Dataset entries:

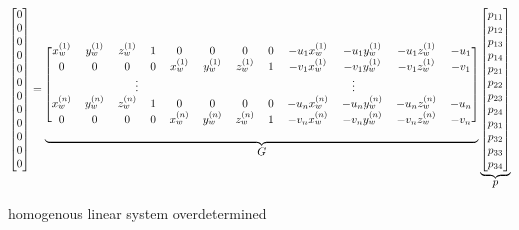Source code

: \setcounter{MaxMatrixCols}{20}
\begin{equation}
    \scalemath{0.9}{
    \begin{bmatrix}
        0 \\ 0 \\ 0 \\ 0 \\ 0 \\ 0 \\ 0 \\ 0 \\ 0 \\ 0 \\ 0 \\ 0
    \end{bmatrix}
    =
    \underbrace{
        \begin{blockarray}{[*{12}c]}
            x_w^{(1)} & y_w^{(1)} & z_w^{(1)} & 1 & 0         & 0         & 0         & 0 & -u_1 x_w^{(1)} & -u_1 y_w^{(1)} & -u_1 z_w^{(1)} & -u_1 \\
            0         & 0         & 0         & 0 & x_w^{(1)} & y_w^{(1)} & z_w^{(1)} & 1 & -v_1 x_w^{(1)} & -v_1 y_w^{(1)} & -v_1 z_w^{(1)} & -v_1 \\
            \BAmulticolumn{6}{c}{\vdots} & \BAmulticolumn{6}{c}{\vdots} \\
            x_w^{(n)} & y_w^{(n)} & z_w^{(n)} & 1 & 0         & 0         & 0         & 0 & -u_n x_w^{(n)} & -u_n y_w^{(n)} & -u_n z_w^{(n)} & -u_n \\
            0         & 0         & 0         & 0 & x_w^{(n)} & y_w^{(n)} & z_w^{(n)} & 1 & -v_n x_w^{(n)} & -v_n y_w^{(n)} & -v_n z_w^{(n)} & -v_n
        \end{blockarray}
    }_{\mathlarger{G}}
    \underbrace{
        \begin{bmatrix}
            p_{11} \\ p_{12} \\ p_{13} \\ p_{14} \\ p_{21} \\ p_{22} \\ p_{23} \\ p_{24} \\ p_{31} \\ p_{32} \\ p_{33} \\ p_{34}
        \end{bmatrix}
    }_{\mathlarger{p}}
    }
\end{equation}

homogenous linear system
overdetermined


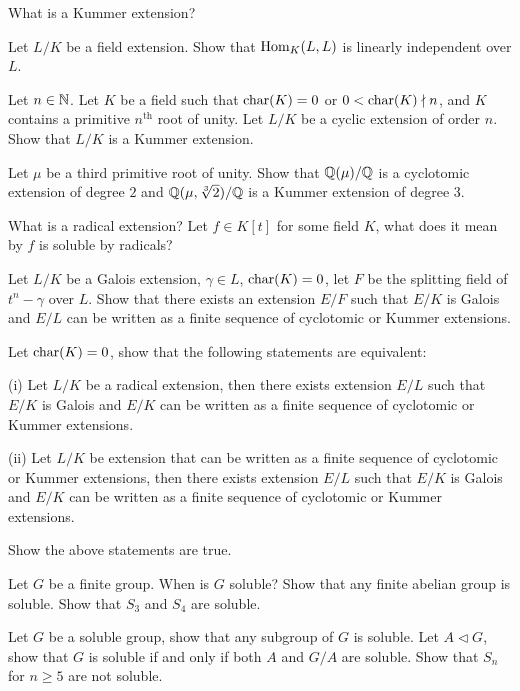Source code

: \begin{question}{32}
    What is a Kummer extension?

    Let $L/K$ be a field extension. Show that $\text{Hom}_K(L,L)$ is linearly independent over $L$.

    Let $n \in \mathbb{N}$. Let $K$ be a field such that $\text{char}(K) = 0$ or $0 < \text{char}(K) \nmid n$, and $K$ contains a primitive $n^\text{th}$ root of unity. Let $L/K$ be a cyclic extension of order $n$. Show that $L/K$ is a Kummer extension.

    Let $\mu$ be a third primitive root of unity. Show that $\mathbb{Q}(\mu)/\mathbb{Q}$ is a cyclotomic extension of degree $2$ and $\mathbb{Q}(\mu,\sqrt[3]{2})/\mathbb{Q}$ is a Kummer extension of degree $3$.
\end{question}

\begin{question}{33}
    What is a radical extension? Let $f \in K[t]$ for some field $K$, what does it mean by $f$ is soluble by radicals?

    Let $L/K$ be a Galois extension, $\gamma \in L$, $\text{char}(K) = 0$, let $F$ be the splitting field of $t^n - \gamma$ over $L$. Show that there exists an extension $E/F$ such that $E/K$ is Galois and $E/L$ can be written as a finite sequence of cyclotomic or Kummer extensions.

    Let $\text{char}(K) = 0$, show that the following statements are equivalent:

    (i) Let $L/K$ be a radical extension, then there exists extension $E/L$ such that $E/K$ is Galois and $E/K$ can be written as a finite sequence of cyclotomic or Kummer extensions.

    (ii) Let $L/K$ be extension that can be written as a finite sequence of cyclotomic or Kummer extensions, then there exists extension $E/L$ such that $E/K$ is Galois and $E/K$ can be written as a finite sequence of cyclotomic or Kummer extensions.

    Show the above statements are true.
\end{question}

\begin{question}{34}
    Let $G$ be a finite group. When is $G$ soluble? Show that any finite abelian group is soluble. Show that $S_3$ and $S_4$ are soluble.

    Let $G$ be a soluble group, show that any subgroup of $G$ is soluble. Let $A \lhd G$, show that $G$ is soluble if and only if both $A$ and $G/A$ are soluble. Show that $S_n$ for $n \geq 5$ are not soluble.
\end{question}

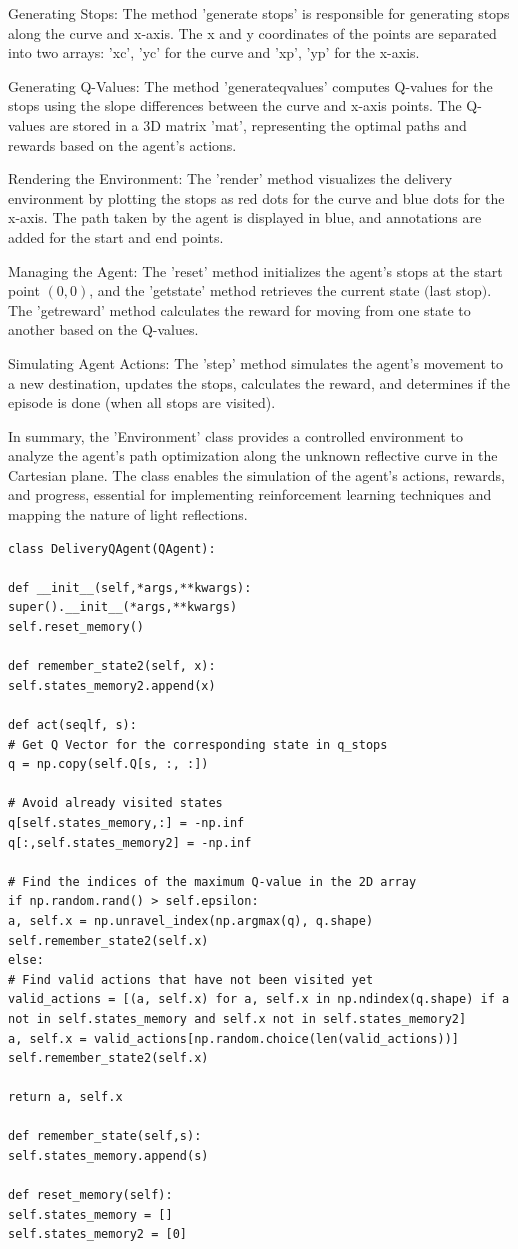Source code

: \documentclass[12pt,a4paper,twoside]{report}
\begin{document}
Generating Stops:
The method 'generate stops' is responsible for generating stops along the curve and x-axis. The x and y coordinates of the points are separated into two arrays: 'xc', 'yc' for the curve and 'xp', 'yp' for the x-axis.

Generating Q-Values:
The method 'generateqvalues' computes Q-values for the stops using the slope differences between the curve and x-axis points. The Q-values are stored in a 3D matrix 'mat', representing the optimal paths and rewards based on the agent's actions.

Rendering the Environment:
The 'render' method visualizes the delivery environment by plotting the stops as red dots for the curve and blue dots for the x-axis. The path taken by the agent is displayed in blue, and annotations are added for the start and end points.

Managing the Agent:
The 'reset' method initializes the agent's stops at the start point $(0, 0)$, and the 'getstate' method retrieves the current state $($last stop$)$. The 'getreward' method calculates the reward for moving from one state to another based on the Q-values.

Simulating Agent Actions:
The 'step' method simulates the agent's movement to a new destination, updates the stops, calculates the reward, and determines if the episode is done (when all stops are visited).

In summary, the 'Environment' class provides a controlled environment to analyze the agent's path optimization along the unknown reflective curve in the Cartesian plane. The class enables the simulation of the agent's actions, rewards, and progress, essential for implementing reinforcement learning techniques and mapping the nature of light reflections.

\begin{lstlisting}
class DeliveryQAgent(QAgent):

def __init__(self,*args,**kwargs):
super().__init__(*args,**kwargs)
self.reset_memory()

def remember_state2(self, x):
self.states_memory2.append(x)

def act(seqlf, s):
# Get Q Vector for the corresponding state in q_stops
q = np.copy(self.Q[s, :, :])

# Avoid already visited states
q[self.states_memory,:] = -np.inf
q[:,self.states_memory2] = -np.inf

# Find the indices of the maximum Q-value in the 2D array
if np.random.rand() > self.epsilon:
a, self.x = np.unravel_index(np.argmax(q), q.shape)
self.remember_state2(self.x)
else:
# Find valid actions that have not been visited yet
valid_actions = [(a, self.x) for a, self.x in np.ndindex(q.shape) if a not in self.states_memory and self.x not in self.states_memory2]
a, self.x = valid_actions[np.random.choice(len(valid_actions))]
self.remember_state2(self.x)

return a, self.x

def remember_state(self,s):
self.states_memory.append(s)

def reset_memory(self):
self.states_memory = []
self.states_memory2 = [0]
	
\end{lstlisting}
\end{document}
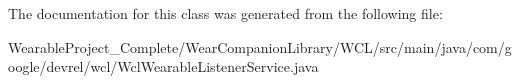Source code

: The documentation for this class was generated from the following file\+:\begin{DoxyCompactItemize}
\item 
Wearable\+Project\+\_\+\+Complete/\+Wear\+Companion\+Library/\+W\+C\+L/src/main/java/com/google/devrel/wcl/Wcl\+Wearable\+Listener\+Service.\+java\end{DoxyCompactItemize}

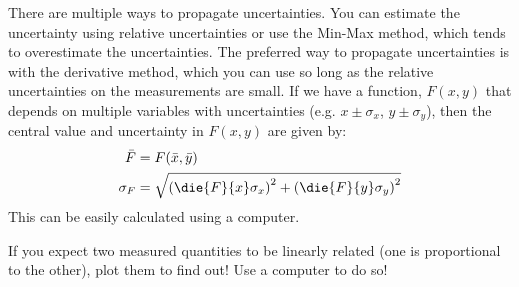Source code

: \begin{chapterSummary}
{There are multiple ways to propagate uncertainties. You can estimate the uncertainty using relative uncertainties or use the Min-Max method, which tends to overestimate the uncertainties. The preferred way to propagate uncertainties is with the derivative method, which you can use so long as the relative uncertainties on the measurements are small. If we have a function, $F(x,y)$ that depends on multiple variables with uncertainties (e.g. $x\pm\sigma_x$, $y\pm\sigma_y$), then the central value and uncertainty in $F(x,y)$ are given by:
\begin{align*}
\bar F &= F(\bar x, \bar y) \nonumber \\
\sigma_F &= \sqrt{\left(\die{F}{x}\sigma_x \right)^2 + \left(\die{F}{y}\sigma_y \right)^2 }
\end{align*}
This can be easily calculated using a computer. 

If you expect two measured quantities to be linearly related (one is proportional to the other), plot them to find out! Use a computer to do so!
}
\end{chapterSummary}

What this task involves: Give every record back exactly as it reads, with no images.

Expected answer:
Source code

: \setcounter{MaxMatrixCols}{20}
\begin{equation}
    \scalemath{0.9}{
    \begin{bmatrix}
        0 \\ 0 \\ 0 \\ 0 \\ 0 \\ 0 \\ 0 \\ 0 \\ 0 \\ 0 \\ 0 \\ 0
    \end{bmatrix}
    =
    \underbrace{
        \begin{blockarray}{[*{12}c]}
            x_w^{(1)} & y_w^{(1)} & z_w^{(1)} & 1 & 0         & 0         & 0         & 0 & -u_1 x_w^{(1)} & -u_1 y_w^{(1)} & -u_1 z_w^{(1)} & -u_1 \\
            0         & 0         & 0         & 0 & x_w^{(1)} & y_w^{(1)} & z_w^{(1)} & 1 & -v_1 x_w^{(1)} & -v_1 y_w^{(1)} & -v_1 z_w^{(1)} & -v_1 \\
            \BAmulticolumn{6}{c}{\vdots} & \BAmulticolumn{6}{c}{\vdots} \\
            x_w^{(n)} & y_w^{(n)} & z_w^{(n)} & 1 & 0         & 0         & 0         & 0 & -u_n x_w^{(n)} & -u_n y_w^{(n)} & -u_n z_w^{(n)} & -u_n \\
            0         & 0         & 0         & 0 & x_w^{(n)} & y_w^{(n)} & z_w^{(n)} & 1 & -v_n x_w^{(n)} & -v_n y_w^{(n)} & -v_n z_w^{(n)} & -v_n
        \end{blockarray}
    }_{\mathlarger{G}}
    \underbrace{
        \begin{bmatrix}
            p_{11} \\ p_{12} \\ p_{13} \\ p_{14} \\ p_{21} \\ p_{22} \\ p_{23} \\ p_{24} \\ p_{31} \\ p_{32} \\ p_{33} \\ p_{34}
        \end{bmatrix}
    }_{\mathlarger{p}}
    }
\end{equation}

homogenous linear system
overdetermined


Source code

: \begin{question}{32}
    What is a Kummer extension?

    Let $L/K$ be a field extension. Show that $\text{Hom}_K(L,L)$ is linearly independent over $L$.

    Let $n \in \mathbb{N}$. Let $K$ be a field such that $\text{char}(K) = 0$ or $0 < \text{char}(K) \nmid n$, and $K$ contains a primitive $n^\text{th}$ root of unity. Let $L/K$ be a cyclic extension of order $n$. Show that $L/K$ is a Kummer extension.

    Let $\mu$ be a third primitive root of unity. Show that $\mathbb{Q}(\mu)/\mathbb{Q}$ is a cyclotomic extension of degree $2$ and $\mathbb{Q}(\mu,\sqrt[3]{2})/\mathbb{Q}$ is a Kummer extension of degree $3$.
\end{question}

\begin{question}{33}
    What is a radical extension? Let $f \in K[t]$ for some field $K$, what does it mean by $f$ is soluble by radicals?

    Let $L/K$ be a Galois extension, $\gamma \in L$, $\text{char}(K) = 0$, let $F$ be the splitting field of $t^n - \gamma$ over $L$. Show that there exists an extension $E/F$ such that $E/K$ is Galois and $E/L$ can be written as a finite sequence of cyclotomic or Kummer extensions.

    Let $\text{char}(K) = 0$, show that the following statements are equivalent:

    (i) Let $L/K$ be a radical extension, then there exists extension $E/L$ such that $E/K$ is Galois and $E/K$ can be written as a finite sequence of cyclotomic or Kummer extensions.

    (ii) Let $L/K$ be extension that can be written as a finite sequence of cyclotomic or Kummer extensions, then there exists extension $E/L$ such that $E/K$ is Galois and $E/K$ can be written as a finite sequence of cyclotomic or Kummer extensions.

    Show the above statements are true.
\end{question}

\begin{question}{34}
    Let $G$ be a finite group. When is $G$ soluble? Show that any finite abelian group is soluble. Show that $S_3$ and $S_4$ are soluble.

    Let $G$ be a soluble group, show that any subgroup of $G$ is soluble. Let $A \lhd G$, show that $G$ is soluble if and only if both $A$ and $G/A$ are soluble. Show that $S_n$ for $n \geq 5$ are not soluble.
\end{question}

Source code

: \documentclass[12pt,a4paper,twoside]{report}
\begin{document}
Generating Stops:
The method 'generate stops' is responsible for generating stops along the curve and x-axis. The x and y coordinates of the points are separated into two arrays: 'xc', 'yc' for the curve and 'xp', 'yp' for the x-axis.

Generating Q-Values:
The method 'generateqvalues' computes Q-values for the stops using the slope differences between the curve and x-axis points. The Q-values are stored in a 3D matrix 'mat', representing the optimal paths and rewards based on the agent's actions.

Rendering the Environment:
The 'render' method visualizes the delivery environment by plotting the stops as red dots for the curve and blue dots for the x-axis. The path taken by the agent is displayed in blue, and annotations are added for the start and end points.

Managing the Agent:
The 'reset' method initializes the agent's stops at the start point $(0, 0)$, and the 'getstate' method retrieves the current state $($last stop$)$. The 'getreward' method calculates the reward for moving from one state to another based on the Q-values.

Simulating Agent Actions:
The 'step' method simulates the agent's movement to a new destination, updates the stops, calculates the reward, and determines if the episode is done (when all stops are visited).

In summary, the 'Environment' class provides a controlled environment to analyze the agent's path optimization along the unknown reflective curve in the Cartesian plane. The class enables the simulation of the agent's actions, rewards, and progress, essential for implementing reinforcement learning techniques and mapping the nature of light reflections.

\begin{lstlisting}
class DeliveryQAgent(QAgent):

def __init__(self,*args,**kwargs):
super().__init__(*args,**kwargs)
self.reset_memory()

def remember_state2(self, x):
self.states_memory2.append(x)

def act(seqlf, s):
# Get Q Vector for the corresponding state in q_stops
q = np.copy(self.Q[s, :, :])

# Avoid already visited states
q[self.states_memory,:] = -np.inf
q[:,self.states_memory2] = -np.inf

# Find the indices of the maximum Q-value in the 2D array
if np.random.rand() > self.epsilon:
a, self.x = np.unravel_index(np.argmax(q), q.shape)
self.remember_state2(self.x)
else:
# Find valid actions that have not been visited yet
valid_actions = [(a, self.x) for a, self.x in np.ndindex(q.shape) if a not in self.states_memory and self.x not in self.states_memory2]
a, self.x = valid_actions[np.random.choice(len(valid_actions))]
self.remember_state2(self.x)

return a, self.x

def remember_state(self,s):
self.states_memory.append(s)

def reset_memory(self):
self.states_memory = []
self.states_memory2 = [0]
	
\end{lstlisting}
\end{document}
Source code

: The documentation for this class was generated from the following file\+:\begin{DoxyCompactItemize}
\item 
Wearable\+Project\+\_\+\+Complete/\+Wear\+Companion\+Library/\+W\+C\+L/src/main/java/com/google/devrel/wcl/Wcl\+Wearable\+Listener\+Service.\+java\end{DoxyCompactItemize}

Source code

: \begin{chapterSummary}
{There are multiple ways to propagate uncertainties. You can estimate the uncertainty using relative uncertainties or use the Min-Max method, which tends to overestimate the uncertainties. The preferred way to propagate uncertainties is with the derivative method, which you can use so long as the relative uncertainties on the measurements are small. If we have a function, $F(x,y)$ that depends on multiple variables with uncertainties (e.g. $x\pm\sigma_x$, $y\pm\sigma_y$), then the central value and uncertainty in $F(x,y)$ are given by:
\begin{align*}
\bar F &= F(\bar x, \bar y) \nonumber \\
\sigma_F &= \sqrt{\left(\die{F}{x}\sigma_x \right)^2 + \left(\die{F}{y}\sigma_y \right)^2 }
\end{align*}
This can be easily calculated using a computer. 

If you expect two measured quantities to be linearly related (one is proportional to the other), plot them to find out! Use a computer to do so!
}
\end{chapterSummary}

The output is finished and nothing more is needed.